Secrets managers. The API key is stored in a service like AWS Secrets Manager or HashiCorp Vault. The application retrieves it at startup or on demand. This is better — the key is encrypted at rest and access is logged — but the retrieved key is still long-lived, broadly scoped, and shared across requests.
Key rotation. The API key is rotated on a schedule — daily, weekly, monthly. This limits the window of exposure if a key is leaked, but does not address scoping, per-request auditing, or the agent delegation problem. And rotation frequency is limited by the overhead of updating all dependents.
The proxy token model that perishable implements is orthogonal to all three. You still store your real API keys in a secrets manager. You still rotate them on a schedule. But no agent ever touches the real key. Agents operate exclusively through proxy tokens that are scoped, time-limited, auditable, and revocable.
Why This Matters More in an Agentic World
The security properties described above are valuable for any API access pattern. But several characteristics of agentic AI systems make them urgent rather than merely desirable.
Agent autonomy means unpredictable access patterns. A traditional application accesses the same endpoints in the same order every time. An agent’s access pattern is determined by a language model at runtime. Scoped credentials bound the worst case.

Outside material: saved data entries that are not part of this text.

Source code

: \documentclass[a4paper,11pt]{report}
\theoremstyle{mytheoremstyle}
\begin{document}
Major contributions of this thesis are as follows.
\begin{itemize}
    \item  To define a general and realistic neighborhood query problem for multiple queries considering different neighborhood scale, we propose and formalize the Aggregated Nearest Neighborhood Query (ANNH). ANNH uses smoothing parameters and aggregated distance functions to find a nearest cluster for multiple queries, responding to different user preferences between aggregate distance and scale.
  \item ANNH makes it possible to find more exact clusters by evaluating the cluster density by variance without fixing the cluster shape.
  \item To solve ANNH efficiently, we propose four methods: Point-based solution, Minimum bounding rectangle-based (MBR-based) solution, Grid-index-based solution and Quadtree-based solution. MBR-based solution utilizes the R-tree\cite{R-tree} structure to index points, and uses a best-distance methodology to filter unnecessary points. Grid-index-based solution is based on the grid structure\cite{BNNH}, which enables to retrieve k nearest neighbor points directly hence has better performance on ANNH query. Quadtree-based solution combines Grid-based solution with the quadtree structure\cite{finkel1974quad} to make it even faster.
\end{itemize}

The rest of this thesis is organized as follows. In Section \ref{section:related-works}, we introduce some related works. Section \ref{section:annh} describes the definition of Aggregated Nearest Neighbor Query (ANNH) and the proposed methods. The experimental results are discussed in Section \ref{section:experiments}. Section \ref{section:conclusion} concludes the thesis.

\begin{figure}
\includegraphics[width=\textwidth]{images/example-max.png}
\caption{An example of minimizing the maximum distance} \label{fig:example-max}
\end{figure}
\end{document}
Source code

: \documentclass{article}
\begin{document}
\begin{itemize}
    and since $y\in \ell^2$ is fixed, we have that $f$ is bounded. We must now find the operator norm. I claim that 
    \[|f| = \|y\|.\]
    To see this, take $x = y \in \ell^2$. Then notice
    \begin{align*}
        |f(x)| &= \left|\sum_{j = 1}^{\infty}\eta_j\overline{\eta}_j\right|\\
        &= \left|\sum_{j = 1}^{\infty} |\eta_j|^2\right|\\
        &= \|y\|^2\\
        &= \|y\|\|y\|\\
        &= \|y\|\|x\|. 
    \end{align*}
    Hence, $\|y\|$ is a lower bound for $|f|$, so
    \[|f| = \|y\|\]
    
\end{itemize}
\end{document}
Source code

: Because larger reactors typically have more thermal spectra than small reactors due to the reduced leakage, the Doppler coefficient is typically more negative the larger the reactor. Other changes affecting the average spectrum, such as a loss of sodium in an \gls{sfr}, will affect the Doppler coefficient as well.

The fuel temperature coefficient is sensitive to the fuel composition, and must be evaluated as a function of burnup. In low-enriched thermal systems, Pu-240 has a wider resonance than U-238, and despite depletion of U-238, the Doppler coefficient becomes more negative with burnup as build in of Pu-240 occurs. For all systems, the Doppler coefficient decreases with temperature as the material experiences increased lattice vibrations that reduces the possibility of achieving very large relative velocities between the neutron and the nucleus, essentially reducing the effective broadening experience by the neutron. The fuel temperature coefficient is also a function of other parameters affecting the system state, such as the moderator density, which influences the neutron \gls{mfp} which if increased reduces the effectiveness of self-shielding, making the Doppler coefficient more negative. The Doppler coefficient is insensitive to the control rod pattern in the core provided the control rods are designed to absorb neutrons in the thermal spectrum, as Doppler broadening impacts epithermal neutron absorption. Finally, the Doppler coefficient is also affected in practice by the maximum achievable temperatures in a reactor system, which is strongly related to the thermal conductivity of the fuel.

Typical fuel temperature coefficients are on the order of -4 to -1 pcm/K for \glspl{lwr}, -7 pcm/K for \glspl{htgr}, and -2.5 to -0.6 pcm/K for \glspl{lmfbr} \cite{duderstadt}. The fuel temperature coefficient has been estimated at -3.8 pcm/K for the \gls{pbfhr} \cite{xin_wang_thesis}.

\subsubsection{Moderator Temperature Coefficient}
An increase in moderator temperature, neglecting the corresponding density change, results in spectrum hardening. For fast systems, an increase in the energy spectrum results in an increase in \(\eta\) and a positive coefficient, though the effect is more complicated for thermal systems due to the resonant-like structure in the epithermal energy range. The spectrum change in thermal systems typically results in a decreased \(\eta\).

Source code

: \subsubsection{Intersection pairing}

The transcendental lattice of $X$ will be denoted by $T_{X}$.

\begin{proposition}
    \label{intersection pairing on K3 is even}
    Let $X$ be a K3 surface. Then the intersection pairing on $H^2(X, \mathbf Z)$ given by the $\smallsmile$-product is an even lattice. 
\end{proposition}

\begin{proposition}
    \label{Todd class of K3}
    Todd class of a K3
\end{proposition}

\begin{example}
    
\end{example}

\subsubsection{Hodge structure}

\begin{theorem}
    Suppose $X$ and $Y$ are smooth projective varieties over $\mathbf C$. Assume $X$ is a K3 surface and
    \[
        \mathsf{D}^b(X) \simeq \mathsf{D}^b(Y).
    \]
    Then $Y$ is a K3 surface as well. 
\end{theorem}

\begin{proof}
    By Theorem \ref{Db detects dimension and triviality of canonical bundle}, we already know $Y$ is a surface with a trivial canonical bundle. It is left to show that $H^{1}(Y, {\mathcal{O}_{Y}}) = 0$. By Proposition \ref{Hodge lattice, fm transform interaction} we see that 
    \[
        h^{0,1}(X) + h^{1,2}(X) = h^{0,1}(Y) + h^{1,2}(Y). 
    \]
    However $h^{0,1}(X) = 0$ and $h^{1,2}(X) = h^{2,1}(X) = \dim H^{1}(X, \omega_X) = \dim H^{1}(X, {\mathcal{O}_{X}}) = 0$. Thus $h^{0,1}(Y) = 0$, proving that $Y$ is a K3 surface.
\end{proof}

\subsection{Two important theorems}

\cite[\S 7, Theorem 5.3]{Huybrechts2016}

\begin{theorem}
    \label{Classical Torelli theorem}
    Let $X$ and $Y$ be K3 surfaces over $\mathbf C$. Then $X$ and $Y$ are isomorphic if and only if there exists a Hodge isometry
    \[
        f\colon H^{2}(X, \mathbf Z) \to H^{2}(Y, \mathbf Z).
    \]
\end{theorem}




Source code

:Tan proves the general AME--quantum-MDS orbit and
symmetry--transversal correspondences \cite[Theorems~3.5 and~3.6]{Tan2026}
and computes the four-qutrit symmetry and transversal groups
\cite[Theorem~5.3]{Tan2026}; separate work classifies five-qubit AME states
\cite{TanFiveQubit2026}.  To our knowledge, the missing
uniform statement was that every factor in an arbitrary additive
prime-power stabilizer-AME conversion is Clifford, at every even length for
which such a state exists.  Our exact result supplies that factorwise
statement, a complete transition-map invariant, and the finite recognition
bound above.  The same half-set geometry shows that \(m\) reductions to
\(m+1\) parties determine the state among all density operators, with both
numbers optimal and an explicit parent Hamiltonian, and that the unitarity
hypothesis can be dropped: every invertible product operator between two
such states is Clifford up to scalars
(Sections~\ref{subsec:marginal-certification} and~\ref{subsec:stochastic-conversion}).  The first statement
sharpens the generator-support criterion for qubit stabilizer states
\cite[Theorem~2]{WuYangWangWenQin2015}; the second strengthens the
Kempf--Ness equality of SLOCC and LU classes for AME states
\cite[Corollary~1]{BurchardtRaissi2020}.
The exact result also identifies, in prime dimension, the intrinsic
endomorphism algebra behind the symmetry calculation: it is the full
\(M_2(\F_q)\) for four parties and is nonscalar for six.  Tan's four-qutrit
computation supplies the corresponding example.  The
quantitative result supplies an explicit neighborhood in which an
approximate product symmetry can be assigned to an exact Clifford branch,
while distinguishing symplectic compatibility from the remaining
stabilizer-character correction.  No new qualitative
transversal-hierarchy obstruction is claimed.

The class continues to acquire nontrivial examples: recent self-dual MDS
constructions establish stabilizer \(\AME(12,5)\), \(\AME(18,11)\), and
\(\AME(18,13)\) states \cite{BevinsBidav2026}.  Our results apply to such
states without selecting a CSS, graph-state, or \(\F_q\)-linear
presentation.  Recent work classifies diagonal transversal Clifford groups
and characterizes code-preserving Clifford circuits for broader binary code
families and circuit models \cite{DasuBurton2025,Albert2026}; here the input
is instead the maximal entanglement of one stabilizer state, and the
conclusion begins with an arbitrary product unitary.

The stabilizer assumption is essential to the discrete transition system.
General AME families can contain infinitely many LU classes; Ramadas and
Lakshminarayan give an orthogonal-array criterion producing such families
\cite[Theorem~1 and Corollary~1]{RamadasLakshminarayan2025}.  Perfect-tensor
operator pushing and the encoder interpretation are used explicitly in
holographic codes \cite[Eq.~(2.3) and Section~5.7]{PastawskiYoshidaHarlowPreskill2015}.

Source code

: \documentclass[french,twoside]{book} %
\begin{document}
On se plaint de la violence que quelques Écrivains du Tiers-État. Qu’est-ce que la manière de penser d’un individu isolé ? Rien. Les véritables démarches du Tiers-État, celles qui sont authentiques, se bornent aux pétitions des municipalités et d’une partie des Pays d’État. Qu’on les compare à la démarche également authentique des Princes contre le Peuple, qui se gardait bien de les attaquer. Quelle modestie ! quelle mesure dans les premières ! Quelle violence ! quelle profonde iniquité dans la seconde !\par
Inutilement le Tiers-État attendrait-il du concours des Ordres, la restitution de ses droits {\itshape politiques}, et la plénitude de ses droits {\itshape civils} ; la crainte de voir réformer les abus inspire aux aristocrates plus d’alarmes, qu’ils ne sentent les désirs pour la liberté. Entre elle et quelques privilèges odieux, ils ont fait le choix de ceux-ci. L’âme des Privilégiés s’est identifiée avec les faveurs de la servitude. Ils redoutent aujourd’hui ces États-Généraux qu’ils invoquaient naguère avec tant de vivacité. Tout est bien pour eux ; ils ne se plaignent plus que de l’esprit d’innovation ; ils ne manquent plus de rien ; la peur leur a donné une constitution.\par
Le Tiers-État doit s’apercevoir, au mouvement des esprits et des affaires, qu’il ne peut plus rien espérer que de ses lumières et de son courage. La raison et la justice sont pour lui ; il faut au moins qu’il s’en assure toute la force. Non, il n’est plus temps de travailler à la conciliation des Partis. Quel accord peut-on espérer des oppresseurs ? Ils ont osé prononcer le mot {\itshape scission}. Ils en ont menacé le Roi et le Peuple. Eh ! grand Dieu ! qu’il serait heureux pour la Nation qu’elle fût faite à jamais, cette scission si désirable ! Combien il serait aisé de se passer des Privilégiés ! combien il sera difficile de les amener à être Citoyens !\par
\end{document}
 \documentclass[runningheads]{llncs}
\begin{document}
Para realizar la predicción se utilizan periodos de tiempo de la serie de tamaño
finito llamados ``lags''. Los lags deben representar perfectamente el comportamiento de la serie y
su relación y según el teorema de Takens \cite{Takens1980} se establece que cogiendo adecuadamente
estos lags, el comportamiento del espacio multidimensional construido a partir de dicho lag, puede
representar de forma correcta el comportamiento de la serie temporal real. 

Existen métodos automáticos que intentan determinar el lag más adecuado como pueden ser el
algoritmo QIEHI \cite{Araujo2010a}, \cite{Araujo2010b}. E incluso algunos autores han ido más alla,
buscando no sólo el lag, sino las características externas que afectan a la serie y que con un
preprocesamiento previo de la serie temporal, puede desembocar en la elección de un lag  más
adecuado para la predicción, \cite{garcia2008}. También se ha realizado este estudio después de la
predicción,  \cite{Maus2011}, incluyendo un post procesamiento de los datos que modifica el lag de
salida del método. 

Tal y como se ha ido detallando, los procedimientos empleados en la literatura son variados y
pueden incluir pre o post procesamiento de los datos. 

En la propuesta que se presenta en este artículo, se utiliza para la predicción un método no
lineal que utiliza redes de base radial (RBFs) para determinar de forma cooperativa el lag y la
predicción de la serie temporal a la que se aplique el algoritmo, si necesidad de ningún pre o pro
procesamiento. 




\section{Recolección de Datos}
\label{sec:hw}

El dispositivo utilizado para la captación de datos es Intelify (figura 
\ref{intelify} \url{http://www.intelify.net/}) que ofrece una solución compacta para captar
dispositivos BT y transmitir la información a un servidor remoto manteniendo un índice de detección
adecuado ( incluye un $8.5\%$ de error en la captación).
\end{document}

Agent delegation means credential proliferation. When agents create sub-agents, credentials multiply. Without ephemeral tokens, either every sub-agent shares the parent’s credential (dangerous) or someone must manually provision credentials for each sub-agent (impractical at agent speed).
Prompt injection means credential theft is a runtime risk, not just a deployment risk. A leaked environment variable is a deployment failure. A prompt injection attack that exfiltrates a credential is a runtime attack that can happen on any user interaction. Ephemeral credentials limit the damage: a stolen token that expires in thirty seconds is a minor incident, not a breach.
Agentic systems are harder to reason about. When security properties cannot be verified by code review alone — because the system’s behaviour depends on a language model — you need defence in depth. Ephemeral, scoped credentials are one layer in that defence. They do not prevent attacks, but they bound the consequences.
Current Status and Limitations
perishable is functional but early. The current implementation supports proxying to OpenAI and Anthropic APIs, with configurable TTLs, scope definitions, and audit logging. Token storage is in-memory for now, which limits deployment to single-node setups.
Known limitations include: no support for WebSocket or streaming connections (the proxy currently buffers responses), no integration with external identity providers (tokens are issued via API key, not OAuth), and scope definitions that are currently endpoint-based rather than semantic (you scope by URL pattern, not by “this agent can summarise but not translate”).
These are engineering problems, not fundamental ones. The security model is sound. The implementation will mature. The point of publishing it now, in its current state, is to get the pattern into the conversation — because every AI agent deployed today with a long-lived API key in an environment variable is a small liability, and the liabilities are accumulating faster than most teams realise.